Е. Кац параллельно анализирует образ “казака” и образ “еврея” в “Тарасе Бульбе” и заключает, что и тот, и другой отражают не столько реальность, сколько общеромантические представления о диких и веселых казаках и о евреях — врагах Христовых, торгашах и т.д. Правда, сюда почему-то не попадают сведения о вальтер-скоттовских “прекрасных еврейках”, которые, как показали работы Д. Фельдмана и О. Минкиной, существовали в реальности не во времена И.С. Тургенева (как утверждает Е. Кац на с. 255, 256), а как раз в романтические времена. На фоне работ этих исследователей создается ощущение, что “натуральная школа” со всеми ее чертями и Виями была вполне близка к натуре… Более того, в специальном примечании (с. 298) автор отмечает, что женщин у Гоголя вообще немного, поэтому и “прекрасной еврейки” у него нет. Однако такое умозаключение заставляет сказать, что в этом случае гротескное романтическое изображение евреев и казаков не уравновешивается искомым образом “прекрасной еврейки”, делая насмешки Гоголя над евреями вполне односторонними…
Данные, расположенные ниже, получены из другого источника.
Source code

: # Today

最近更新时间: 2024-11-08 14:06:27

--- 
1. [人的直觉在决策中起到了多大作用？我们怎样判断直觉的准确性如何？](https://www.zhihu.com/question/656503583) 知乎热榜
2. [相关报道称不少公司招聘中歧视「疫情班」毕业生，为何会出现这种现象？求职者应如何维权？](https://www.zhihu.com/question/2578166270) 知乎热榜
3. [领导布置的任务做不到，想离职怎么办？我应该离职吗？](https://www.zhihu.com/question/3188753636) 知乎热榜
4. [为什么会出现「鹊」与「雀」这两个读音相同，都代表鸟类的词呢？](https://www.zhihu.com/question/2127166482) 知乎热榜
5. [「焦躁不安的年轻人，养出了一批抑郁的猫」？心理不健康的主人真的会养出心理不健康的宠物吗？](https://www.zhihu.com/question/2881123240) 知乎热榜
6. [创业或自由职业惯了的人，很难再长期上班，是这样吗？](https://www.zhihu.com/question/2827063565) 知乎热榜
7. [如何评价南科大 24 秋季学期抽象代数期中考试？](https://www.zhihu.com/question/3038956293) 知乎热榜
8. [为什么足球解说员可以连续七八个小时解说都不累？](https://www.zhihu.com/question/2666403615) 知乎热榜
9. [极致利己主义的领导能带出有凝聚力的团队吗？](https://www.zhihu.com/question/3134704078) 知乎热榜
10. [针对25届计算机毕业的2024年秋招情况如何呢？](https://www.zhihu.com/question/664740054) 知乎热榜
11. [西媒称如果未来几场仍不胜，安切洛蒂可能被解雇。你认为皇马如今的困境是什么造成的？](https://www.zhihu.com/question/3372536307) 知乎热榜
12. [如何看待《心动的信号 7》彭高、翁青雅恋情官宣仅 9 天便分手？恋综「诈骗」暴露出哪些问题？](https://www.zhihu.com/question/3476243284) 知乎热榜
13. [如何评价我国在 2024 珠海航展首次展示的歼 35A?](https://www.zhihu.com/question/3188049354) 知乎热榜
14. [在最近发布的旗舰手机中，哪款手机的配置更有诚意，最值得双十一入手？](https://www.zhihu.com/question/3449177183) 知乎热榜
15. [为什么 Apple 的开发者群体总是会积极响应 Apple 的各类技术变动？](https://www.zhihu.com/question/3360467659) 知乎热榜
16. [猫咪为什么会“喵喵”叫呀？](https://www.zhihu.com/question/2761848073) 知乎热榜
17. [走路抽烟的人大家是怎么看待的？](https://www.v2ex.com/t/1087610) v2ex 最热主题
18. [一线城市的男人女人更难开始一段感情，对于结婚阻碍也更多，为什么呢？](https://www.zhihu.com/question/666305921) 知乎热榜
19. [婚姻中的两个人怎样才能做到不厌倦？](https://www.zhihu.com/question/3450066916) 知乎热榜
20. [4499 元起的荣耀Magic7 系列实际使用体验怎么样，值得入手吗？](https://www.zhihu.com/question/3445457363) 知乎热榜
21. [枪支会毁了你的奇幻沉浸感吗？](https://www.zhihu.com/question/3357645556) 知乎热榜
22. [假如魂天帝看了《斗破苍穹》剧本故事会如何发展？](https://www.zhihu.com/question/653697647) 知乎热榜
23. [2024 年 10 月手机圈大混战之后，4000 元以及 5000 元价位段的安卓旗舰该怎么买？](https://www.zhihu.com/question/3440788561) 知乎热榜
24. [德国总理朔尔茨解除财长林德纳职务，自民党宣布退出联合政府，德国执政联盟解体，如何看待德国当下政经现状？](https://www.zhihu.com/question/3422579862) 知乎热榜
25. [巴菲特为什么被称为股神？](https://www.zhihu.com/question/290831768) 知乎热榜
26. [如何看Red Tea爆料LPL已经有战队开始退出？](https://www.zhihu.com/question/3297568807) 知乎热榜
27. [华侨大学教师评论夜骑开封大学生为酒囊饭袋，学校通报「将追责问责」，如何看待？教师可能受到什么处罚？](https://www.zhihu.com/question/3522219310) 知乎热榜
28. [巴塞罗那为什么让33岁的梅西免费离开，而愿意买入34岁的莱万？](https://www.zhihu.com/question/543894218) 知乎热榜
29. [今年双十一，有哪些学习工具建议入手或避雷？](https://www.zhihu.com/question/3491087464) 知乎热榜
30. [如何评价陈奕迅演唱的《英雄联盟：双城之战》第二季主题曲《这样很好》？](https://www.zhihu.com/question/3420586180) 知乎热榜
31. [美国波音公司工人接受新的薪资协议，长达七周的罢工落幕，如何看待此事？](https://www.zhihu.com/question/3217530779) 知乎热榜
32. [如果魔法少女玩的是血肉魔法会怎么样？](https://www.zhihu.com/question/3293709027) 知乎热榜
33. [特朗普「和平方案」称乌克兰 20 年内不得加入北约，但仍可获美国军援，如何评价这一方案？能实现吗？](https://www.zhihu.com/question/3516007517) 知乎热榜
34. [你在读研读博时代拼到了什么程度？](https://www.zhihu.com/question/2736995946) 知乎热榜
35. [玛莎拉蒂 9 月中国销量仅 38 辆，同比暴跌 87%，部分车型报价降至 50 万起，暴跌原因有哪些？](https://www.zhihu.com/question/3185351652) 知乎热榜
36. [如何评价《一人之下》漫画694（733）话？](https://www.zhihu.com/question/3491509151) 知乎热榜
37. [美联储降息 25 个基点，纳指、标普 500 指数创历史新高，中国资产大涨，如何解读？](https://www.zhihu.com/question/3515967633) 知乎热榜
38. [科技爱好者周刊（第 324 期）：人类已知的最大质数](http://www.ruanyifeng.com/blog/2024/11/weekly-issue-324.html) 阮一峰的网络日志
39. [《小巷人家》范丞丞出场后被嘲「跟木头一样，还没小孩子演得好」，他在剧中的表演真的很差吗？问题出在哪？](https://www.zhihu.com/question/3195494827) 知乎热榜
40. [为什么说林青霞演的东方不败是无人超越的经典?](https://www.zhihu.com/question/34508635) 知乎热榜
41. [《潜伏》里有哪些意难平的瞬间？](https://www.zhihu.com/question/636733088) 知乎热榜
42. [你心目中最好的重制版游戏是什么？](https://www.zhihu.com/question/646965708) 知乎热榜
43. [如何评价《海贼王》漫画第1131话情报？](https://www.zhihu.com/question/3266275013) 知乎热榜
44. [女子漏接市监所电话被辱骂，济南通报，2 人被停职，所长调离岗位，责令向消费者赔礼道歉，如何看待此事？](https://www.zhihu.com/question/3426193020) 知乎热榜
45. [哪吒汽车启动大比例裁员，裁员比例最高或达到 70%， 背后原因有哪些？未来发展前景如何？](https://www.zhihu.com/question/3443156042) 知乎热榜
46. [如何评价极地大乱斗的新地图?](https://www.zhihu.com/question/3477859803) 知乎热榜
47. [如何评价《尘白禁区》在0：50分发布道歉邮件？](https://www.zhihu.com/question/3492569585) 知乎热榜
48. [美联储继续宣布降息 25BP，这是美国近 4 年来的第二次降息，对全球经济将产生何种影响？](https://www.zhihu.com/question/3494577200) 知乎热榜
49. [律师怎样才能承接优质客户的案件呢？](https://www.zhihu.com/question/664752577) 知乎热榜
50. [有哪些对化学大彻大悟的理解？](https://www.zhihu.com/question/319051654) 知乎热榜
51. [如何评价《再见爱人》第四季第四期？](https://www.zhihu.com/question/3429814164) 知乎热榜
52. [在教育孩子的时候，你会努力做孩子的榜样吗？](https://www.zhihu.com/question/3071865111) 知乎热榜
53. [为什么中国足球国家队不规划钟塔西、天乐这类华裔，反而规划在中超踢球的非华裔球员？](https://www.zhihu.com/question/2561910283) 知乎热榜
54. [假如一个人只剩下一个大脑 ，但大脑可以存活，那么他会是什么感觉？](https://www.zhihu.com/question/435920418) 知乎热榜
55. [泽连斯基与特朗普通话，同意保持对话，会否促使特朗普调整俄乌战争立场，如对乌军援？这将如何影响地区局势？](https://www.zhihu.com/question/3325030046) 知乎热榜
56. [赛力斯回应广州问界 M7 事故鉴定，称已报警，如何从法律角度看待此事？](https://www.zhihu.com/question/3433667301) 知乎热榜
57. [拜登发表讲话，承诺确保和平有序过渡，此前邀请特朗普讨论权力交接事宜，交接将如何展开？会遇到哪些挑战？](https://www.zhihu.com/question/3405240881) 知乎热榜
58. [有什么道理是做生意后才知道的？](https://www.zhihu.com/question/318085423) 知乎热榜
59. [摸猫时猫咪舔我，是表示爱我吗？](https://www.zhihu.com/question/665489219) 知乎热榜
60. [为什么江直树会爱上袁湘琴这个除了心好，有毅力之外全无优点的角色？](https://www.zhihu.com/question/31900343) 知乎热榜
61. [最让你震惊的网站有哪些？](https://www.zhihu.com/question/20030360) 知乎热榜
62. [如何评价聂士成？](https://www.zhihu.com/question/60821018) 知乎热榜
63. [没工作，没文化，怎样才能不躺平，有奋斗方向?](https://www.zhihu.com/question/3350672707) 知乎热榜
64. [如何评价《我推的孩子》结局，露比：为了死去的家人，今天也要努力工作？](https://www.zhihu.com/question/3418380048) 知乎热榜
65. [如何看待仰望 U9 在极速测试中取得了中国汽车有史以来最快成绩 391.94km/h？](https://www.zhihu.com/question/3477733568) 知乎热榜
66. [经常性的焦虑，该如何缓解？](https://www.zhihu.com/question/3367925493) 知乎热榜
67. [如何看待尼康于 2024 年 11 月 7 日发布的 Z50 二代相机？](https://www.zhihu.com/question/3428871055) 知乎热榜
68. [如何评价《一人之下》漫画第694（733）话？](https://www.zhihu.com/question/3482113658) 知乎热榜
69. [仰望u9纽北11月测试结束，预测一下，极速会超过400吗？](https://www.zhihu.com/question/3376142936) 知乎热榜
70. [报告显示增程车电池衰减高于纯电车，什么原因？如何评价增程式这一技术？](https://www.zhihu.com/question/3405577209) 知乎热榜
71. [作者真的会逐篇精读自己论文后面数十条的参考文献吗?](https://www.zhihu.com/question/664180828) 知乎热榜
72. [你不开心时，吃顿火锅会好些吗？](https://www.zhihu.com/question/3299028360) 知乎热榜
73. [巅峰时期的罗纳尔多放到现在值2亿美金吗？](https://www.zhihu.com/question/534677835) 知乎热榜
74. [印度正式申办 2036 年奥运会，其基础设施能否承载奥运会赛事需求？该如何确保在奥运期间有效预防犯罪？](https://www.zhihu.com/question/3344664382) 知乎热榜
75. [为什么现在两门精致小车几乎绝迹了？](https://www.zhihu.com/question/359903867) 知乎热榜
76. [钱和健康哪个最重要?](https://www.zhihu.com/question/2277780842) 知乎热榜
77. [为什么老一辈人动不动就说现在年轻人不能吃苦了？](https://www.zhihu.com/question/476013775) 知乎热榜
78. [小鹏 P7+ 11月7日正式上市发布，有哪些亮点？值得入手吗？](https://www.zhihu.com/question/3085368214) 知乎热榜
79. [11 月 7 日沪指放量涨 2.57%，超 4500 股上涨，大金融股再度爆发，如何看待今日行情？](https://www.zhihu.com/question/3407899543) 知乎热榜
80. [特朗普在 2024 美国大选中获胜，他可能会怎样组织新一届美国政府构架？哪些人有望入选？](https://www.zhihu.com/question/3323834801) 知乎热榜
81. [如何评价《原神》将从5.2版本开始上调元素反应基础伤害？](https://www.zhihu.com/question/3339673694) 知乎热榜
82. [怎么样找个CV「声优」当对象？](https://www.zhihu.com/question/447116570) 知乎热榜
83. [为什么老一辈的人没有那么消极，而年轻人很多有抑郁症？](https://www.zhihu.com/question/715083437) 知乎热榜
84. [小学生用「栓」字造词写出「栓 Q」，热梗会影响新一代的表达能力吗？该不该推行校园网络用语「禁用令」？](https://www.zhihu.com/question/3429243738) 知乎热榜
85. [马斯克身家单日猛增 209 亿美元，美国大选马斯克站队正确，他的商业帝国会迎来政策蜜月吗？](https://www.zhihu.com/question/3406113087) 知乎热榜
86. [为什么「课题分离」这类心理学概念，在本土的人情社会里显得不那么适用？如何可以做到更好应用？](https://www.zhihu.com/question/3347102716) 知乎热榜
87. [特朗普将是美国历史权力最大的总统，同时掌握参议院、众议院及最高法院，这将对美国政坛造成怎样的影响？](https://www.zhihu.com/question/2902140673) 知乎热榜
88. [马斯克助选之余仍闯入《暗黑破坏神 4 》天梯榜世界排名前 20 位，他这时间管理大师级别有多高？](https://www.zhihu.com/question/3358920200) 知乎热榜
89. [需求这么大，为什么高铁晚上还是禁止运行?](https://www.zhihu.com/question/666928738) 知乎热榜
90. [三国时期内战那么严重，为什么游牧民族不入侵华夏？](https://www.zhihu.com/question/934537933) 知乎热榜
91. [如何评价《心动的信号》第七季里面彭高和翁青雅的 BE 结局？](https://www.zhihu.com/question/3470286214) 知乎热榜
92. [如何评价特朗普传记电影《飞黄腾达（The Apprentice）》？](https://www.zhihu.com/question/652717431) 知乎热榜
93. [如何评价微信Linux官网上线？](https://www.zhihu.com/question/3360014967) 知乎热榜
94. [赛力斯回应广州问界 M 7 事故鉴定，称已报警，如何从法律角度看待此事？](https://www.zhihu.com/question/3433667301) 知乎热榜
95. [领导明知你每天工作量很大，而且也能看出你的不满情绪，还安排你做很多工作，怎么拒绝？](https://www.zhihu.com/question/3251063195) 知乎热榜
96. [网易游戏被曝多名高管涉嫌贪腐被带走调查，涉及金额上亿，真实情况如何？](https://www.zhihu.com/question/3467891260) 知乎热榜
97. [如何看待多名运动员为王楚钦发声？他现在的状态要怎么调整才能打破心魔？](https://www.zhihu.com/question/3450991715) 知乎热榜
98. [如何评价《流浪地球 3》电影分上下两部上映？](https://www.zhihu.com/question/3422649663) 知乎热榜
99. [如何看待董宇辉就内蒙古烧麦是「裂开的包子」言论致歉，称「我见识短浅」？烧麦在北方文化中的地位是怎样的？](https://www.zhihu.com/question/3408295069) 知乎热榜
Автор монографии цитирует работы С. Машинского, видевшего в текстах Гоголя прямое отражение социальной реальности, и опровергает эту точку зрения анализом общеромантического дискурса Гоголя и Ф.В. Булгарина. Причем у поляка Булгарина Е. Кац видит жесткий антисемитизм, на фоне которого гоголевская трактовка Янкеля и других евреев выглядит относительно мягкой.
В итоге получается, что и казаки, и Янкель с евреями не имеют прямого отношения к реальным взаимоотношениям евреев и казаков, а выводы исследовательницы, по-видимому, заведомо предопределены ее идеологической позицией. Сам способ чтения Гоголя вызывает ощущение, что дело здесь не только и не столько в проблемах с русским языком или со знанием образности и стилистики романтизма.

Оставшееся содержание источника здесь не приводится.